Manchester airport is halting operations due to snow. Busy airports like Liverpool, Brussels, Frankfurt, Paris and Lille are also experiencing weather issues. And while some are screaming that a snowball existing proves that climate change is a lie, we know that our august readers are more rightfully concerned with their air passenger rights. So, what are you entitled to if you get stranded in the airport during these snowy days?
Regulation (EC) No 261/2004 is what keeps air passengers from being thrown to the wolves when something goes amiss with their flight. Thus, if your flight is cancelled, the airline has to:
- provide you with another flight – either its own or a rival’s;
- provide food, drink and shelter. To be more precise, if your delay is supposed to last more than 2 hours, you should be provided with food and drink;
- If you flight delay will hold you up through the night, the airline has to find you hotel accommodations.
If the airline doesn’t do that, you may be forced to do that yourself.. In that case, they are supposed to refund your “reasonable” expenses. While you and I would read reasonable with as “5 stars and all the minibar you raid,” it’s actually closer to cheapest alternative tickets (if we’re talking about flights) or a budget hotel (if you’re staying overnight). Keep those receipts, because you know you won’t be getting anything without them.
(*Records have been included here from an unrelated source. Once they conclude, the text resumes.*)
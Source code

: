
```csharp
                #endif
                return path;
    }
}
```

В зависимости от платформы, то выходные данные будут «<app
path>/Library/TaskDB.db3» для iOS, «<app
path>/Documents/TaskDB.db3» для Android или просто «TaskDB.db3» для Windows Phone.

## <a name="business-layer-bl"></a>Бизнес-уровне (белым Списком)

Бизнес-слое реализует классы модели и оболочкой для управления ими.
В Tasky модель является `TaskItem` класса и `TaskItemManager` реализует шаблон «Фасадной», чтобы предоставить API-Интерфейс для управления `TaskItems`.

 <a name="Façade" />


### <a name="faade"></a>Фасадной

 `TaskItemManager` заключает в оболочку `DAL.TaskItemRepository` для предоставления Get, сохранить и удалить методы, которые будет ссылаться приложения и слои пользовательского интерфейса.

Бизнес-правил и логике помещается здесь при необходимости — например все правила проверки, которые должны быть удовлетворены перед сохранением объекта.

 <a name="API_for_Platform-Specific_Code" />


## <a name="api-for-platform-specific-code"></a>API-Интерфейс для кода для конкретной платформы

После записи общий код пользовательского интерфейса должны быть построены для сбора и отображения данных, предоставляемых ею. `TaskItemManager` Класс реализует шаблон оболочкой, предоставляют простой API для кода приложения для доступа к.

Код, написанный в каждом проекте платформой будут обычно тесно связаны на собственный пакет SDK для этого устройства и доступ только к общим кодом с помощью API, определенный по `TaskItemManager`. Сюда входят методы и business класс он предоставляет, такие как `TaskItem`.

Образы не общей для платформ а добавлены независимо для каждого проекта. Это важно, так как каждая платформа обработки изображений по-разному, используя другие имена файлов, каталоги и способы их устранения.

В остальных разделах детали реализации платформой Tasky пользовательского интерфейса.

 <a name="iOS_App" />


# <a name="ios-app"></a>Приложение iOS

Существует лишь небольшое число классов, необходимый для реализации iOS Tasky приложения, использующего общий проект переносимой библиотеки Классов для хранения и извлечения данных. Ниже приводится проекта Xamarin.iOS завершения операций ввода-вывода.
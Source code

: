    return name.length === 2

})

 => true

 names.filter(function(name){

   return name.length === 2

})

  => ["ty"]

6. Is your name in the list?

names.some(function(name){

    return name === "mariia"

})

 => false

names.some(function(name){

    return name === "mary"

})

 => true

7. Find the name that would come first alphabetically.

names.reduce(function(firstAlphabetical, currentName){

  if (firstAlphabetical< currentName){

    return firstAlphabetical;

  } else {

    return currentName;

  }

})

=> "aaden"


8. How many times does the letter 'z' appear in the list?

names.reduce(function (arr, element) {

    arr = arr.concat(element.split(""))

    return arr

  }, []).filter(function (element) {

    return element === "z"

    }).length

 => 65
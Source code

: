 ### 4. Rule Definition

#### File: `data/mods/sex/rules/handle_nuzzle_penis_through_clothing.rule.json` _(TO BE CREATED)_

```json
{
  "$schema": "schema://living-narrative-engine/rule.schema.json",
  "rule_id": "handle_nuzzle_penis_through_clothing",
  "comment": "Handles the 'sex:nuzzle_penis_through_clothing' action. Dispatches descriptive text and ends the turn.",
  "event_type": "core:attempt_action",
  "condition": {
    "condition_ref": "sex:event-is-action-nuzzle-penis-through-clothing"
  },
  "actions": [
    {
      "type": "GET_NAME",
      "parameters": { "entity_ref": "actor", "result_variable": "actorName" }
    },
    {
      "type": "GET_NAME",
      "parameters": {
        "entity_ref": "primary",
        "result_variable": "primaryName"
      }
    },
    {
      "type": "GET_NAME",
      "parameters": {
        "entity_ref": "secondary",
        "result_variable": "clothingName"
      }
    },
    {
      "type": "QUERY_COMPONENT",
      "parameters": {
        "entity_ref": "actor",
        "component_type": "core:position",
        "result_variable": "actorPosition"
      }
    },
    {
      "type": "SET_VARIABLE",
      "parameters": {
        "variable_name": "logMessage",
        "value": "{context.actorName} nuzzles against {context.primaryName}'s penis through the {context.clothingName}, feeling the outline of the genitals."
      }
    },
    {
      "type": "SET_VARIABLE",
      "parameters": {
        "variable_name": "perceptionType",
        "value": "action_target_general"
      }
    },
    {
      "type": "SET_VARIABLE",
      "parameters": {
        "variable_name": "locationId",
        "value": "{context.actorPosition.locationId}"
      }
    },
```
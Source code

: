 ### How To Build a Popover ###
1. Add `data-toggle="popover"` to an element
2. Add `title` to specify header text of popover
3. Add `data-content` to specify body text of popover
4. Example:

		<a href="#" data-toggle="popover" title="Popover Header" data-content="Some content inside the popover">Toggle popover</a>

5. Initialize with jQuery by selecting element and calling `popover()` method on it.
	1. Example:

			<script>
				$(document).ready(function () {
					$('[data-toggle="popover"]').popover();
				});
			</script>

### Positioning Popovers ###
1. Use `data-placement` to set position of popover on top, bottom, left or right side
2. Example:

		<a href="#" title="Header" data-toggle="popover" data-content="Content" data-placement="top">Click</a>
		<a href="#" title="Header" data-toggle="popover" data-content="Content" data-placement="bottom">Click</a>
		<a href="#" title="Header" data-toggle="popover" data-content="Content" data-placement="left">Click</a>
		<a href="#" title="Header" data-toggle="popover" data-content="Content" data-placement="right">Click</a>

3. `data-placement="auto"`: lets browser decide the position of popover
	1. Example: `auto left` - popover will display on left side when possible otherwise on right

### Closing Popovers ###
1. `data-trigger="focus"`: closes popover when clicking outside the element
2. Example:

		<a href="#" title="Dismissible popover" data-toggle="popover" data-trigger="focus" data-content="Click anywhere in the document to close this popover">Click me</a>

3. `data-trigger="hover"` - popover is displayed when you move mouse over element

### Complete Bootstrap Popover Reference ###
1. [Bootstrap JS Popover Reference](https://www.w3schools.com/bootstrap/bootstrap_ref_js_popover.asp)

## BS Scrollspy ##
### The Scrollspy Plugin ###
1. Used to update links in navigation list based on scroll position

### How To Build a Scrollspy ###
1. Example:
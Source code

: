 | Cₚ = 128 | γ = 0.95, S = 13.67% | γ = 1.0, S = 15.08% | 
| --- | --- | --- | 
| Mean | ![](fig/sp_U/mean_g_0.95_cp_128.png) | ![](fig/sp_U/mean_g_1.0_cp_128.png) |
Do note that your alternative flight might not be prompt: easyJet claims they are allowed to take up to 48 hours to find an alternative flight while Ryanair will try to do it on the same or the following day, but will only consider other airlines in the direst of possible circumstances. And they might have to get dire in deed, as the passengers on a recent flight that got diverted from Thessaloniki to a Romanian airport had to either choose an 8 hour bus ride or to stay at the airport.
Note that in such circumstances like these airlines are supposed to pay out flight disruption compensation. These can go up to €600, depending on the distance of the flight. However, no good deed goes unpunished and no regulation goes untarnished by corporate interests. Hence why EC 261/2004 lists extraordinary circumstances, which relieve the airlines of the duty of paying out flight compensation.
So what are those “extraordinary circumstances?” War, political and security issues are some of the most serious if least likely. If your flight got delayed or cancelled because of a bomb scare, if an unruly passenger had to be removed, if war broke out or something similarly dire happened, you are not entitled to a flight compensation. Airport closing for some other reason is also considered such an extraordinary circumstance. And if your plane is not fit to fly due to plane manufacturing defects or bird strike, you won’t get compensated either. Industrial action is also considered not-worthy of refund, but courts have been turning around on this after the massive Ryanair strikes last year.
Unfortunately, weather conditions is probably the most ironclad defense the airline has against paying out. So if the weather at the origin point or the destination is too bad to allow flights, it’s also bad enough to take away your compensation. Yes, this applies to airports closing because of terrible snowstorms, too. If you really want to get technical, if the airline runs out of de-icing fluid because of third party interference, they don’t have to pay you anything. Well, aside for paying for your food and lodging.
So there you have it: if your airport is slowly becoming an icy tomb and the airplanes are frozen to the tarmac, you are unlikely to ever receive flight compensation. However, you’re still human and you deserve to be treated as such. That’s why you should be aware of your rights and fight for them whenever possible.